Statistics
During our runnings, we saw that not only the α of the protein is important. Actually he is limited by a serie of factors, specially the complex formation. Also the time of the production is more coupled with the basal expression, that actually represents the strength of the promoter, than the connection with the sender, represented by the α of the protein, itself. So, for doing a good analysis of the system we should do a N-dimensional analysis of the system.
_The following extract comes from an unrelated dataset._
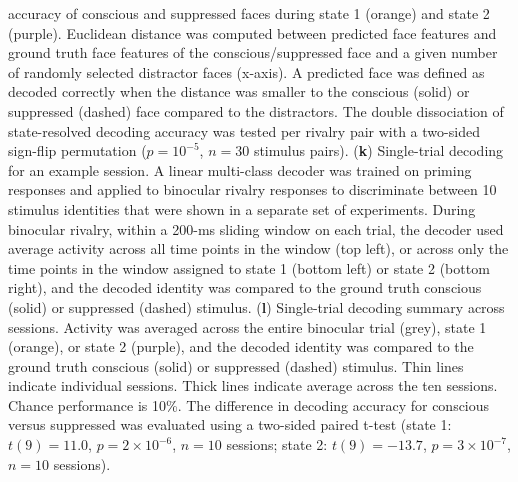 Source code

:\documentclass{article}
\begin{document}
accuracy of conscious and suppressed faces during state 1 (orange) and state 2 (purple). Euclidean distance was computed between predicted face features and ground truth face features of the conscious/suppressed face and a given number of randomly selected distractor faces (x-axis). A predicted face was defined as decoded correctly when the distance was smaller to the conscious (solid) or suppressed (dashed) face compared to the distractors. The double dissociation of state-resolved decoding accuracy was tested per rivalry pair with a two-sided sign-flip permutation ($p = 10^{-5}$, $n = 30$ stimulus pairs). (\textbf{k}) Single-trial decoding for an example session. A linear multi-class decoder was trained on priming responses and applied to binocular rivalry responses to discriminate between 10 stimulus identities that were shown in a separate set of experiments. During binocular rivalry, within a 200-ms sliding window on each trial, the decoder used average activity across all time points in the window (top left), or across only the time points in the window assigned to state 1 (bottom left) or state 2 (bottom right), and the decoded identity was compared to the ground truth conscious (solid) or suppressed (dashed) stimulus. (\textbf{l}) Single-trial decoding summary across sessions. Activity was averaged across the entire binocular trial (grey), state 1 (orange), or state 2 (purple), and the decoded identity was compared to the ground truth conscious (solid) or suppressed (dashed) stimulus. Thin lines indicate individual sessions. Thick lines indicate average across the ten sessions. Chance performance is 10\%. The difference in decoding accuracy for conscious versus suppressed was evaluated using a two-sided paired t-test (state 1: $t(9) = 11.0$, $p = 2 \times 10^{-6}$, $n = 10$ sessions; state 2: $t(9) = -13.7$, $p = 3 \times 10^{-7}$, $n = 10$ sessions).
\end{document}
Also, considering that we are working with a scale with a lot of stochastic influence, the statistical of it, is very far more complicated then deterministic events. So, combining both ideas, we propose here an analysis for the system, which could bring more elucidation about the results of works with Quorum Sensing
Our proposal is, then, use a simply computational method: During the integrations of the ODE, we are going to do a stochastic perturbation and then, at each step keep doing this. Using this simply approach we can run a Monte Carlo simulation to establish an confidence interval, we're we can compare our data. This is a kind of stochastic deviation that is intrinsic to the processes, not simply of measure, therefore is way more hard to be treated.
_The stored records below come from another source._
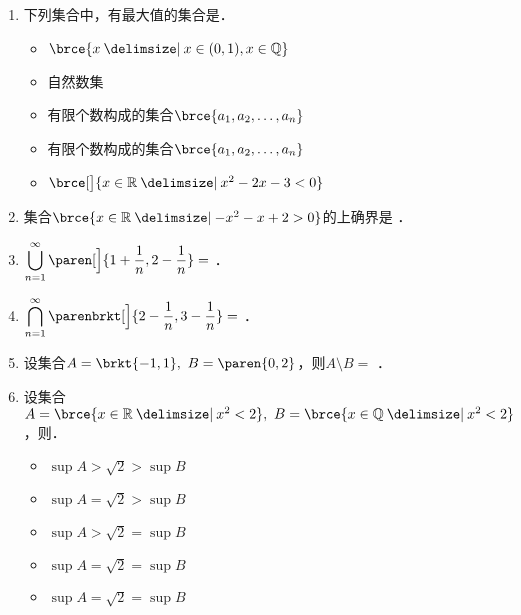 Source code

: \begin{enumerate}
\item 下列集合中，有最大值的集合是\uline{\makebox[4em]{}}．
  \begin{itemize}
    \renewcommand{\labelitemi}{\faCircleThin}
  \item \(\brce{x \mid x \in (0, 1), x \in \Q}\)
  \item 自然数集
    \ifshowsol
  \item[\faCircle] 有限个数构成的集合\(\brce{a_1, a_2, \dots, a_n}\)
    \else
  \item 有限个数构成的集合\(\brce{a_1, a_2, \dots, a_n}\)
    \fi
  \item \(\brce[\big]{x \in \R \mid x^2 - 2x -3 < 0}\)
  \end{itemize}

\item 集合\(\brce{x \in \R \mid -x^2 - x + 2 > 0}\)的上确界是\ifshowsol
  \uline{}\else\uline{\makebox[4em]{}}\fi．

\item \(\displaystyle \bigcup_{n=1}^\infty \paren[\Big]{1 + \frac1n, 2 - \frac1n} =\)
  \ifshowsol\uline{}\else\uline{\makebox[4em]{}}\fi．

\item \(\displaystyle \bigcap_{n=1}^\infty \parenbrkt[\Big]{2-\frac1n, 3-\frac1n} =\)
  \ifshowsol\uline{}\else\uline{\makebox[4em]{}}\fi．

\item 设集合\(A = \brkt{-1,1},\ B = \paren{0,2}\)，则\(A \setminus B =\)
  \ifshowsol\uline{}\else\uline{\makebox[4em]{}}\fi．

\item 设集合\(A = \brce{x \in \R \mid x^2 < 2},\ B = \brce{x \in \Q \mid x^2 < 2}\)，则\uline{\makebox[4em]{}}．
  \begin{itemize}
    \renewcommand{\labelitemi}{\faCircleThin}
  \item \(\sup A > \sqrt2 > \sup B\)
  \item \(\sup A = \sqrt2 > \sup B\)
  \item \(\sup A > \sqrt2 = \sup B\)
    \ifshowsol
  \item[\faCircle] \(\sup A = \sqrt2 = \sup B\)
    \else
  \item \(\sup A = \sqrt2 = \sup B\)
    \fi
  \end{itemize}


\end{enumerate}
This is a very know approach, specially in ecology, to compare simulations and compare to the data. But the big trick, is then to make a dimensional analysis of the models, were we can adjust the parameters an variables to find stable states of our system for each parameter of interest, basal expression or the relation between the complex formation and separation, which limits the entire system. Then, use this approach with Monte Carlo simulation to create small perturbations around the values of these values and combine they with the variations in the systems itself, creating a combination in a N-dimensional space which can not only test our data, but also, by knowing some few chemical data, we could predict an entire set of systems.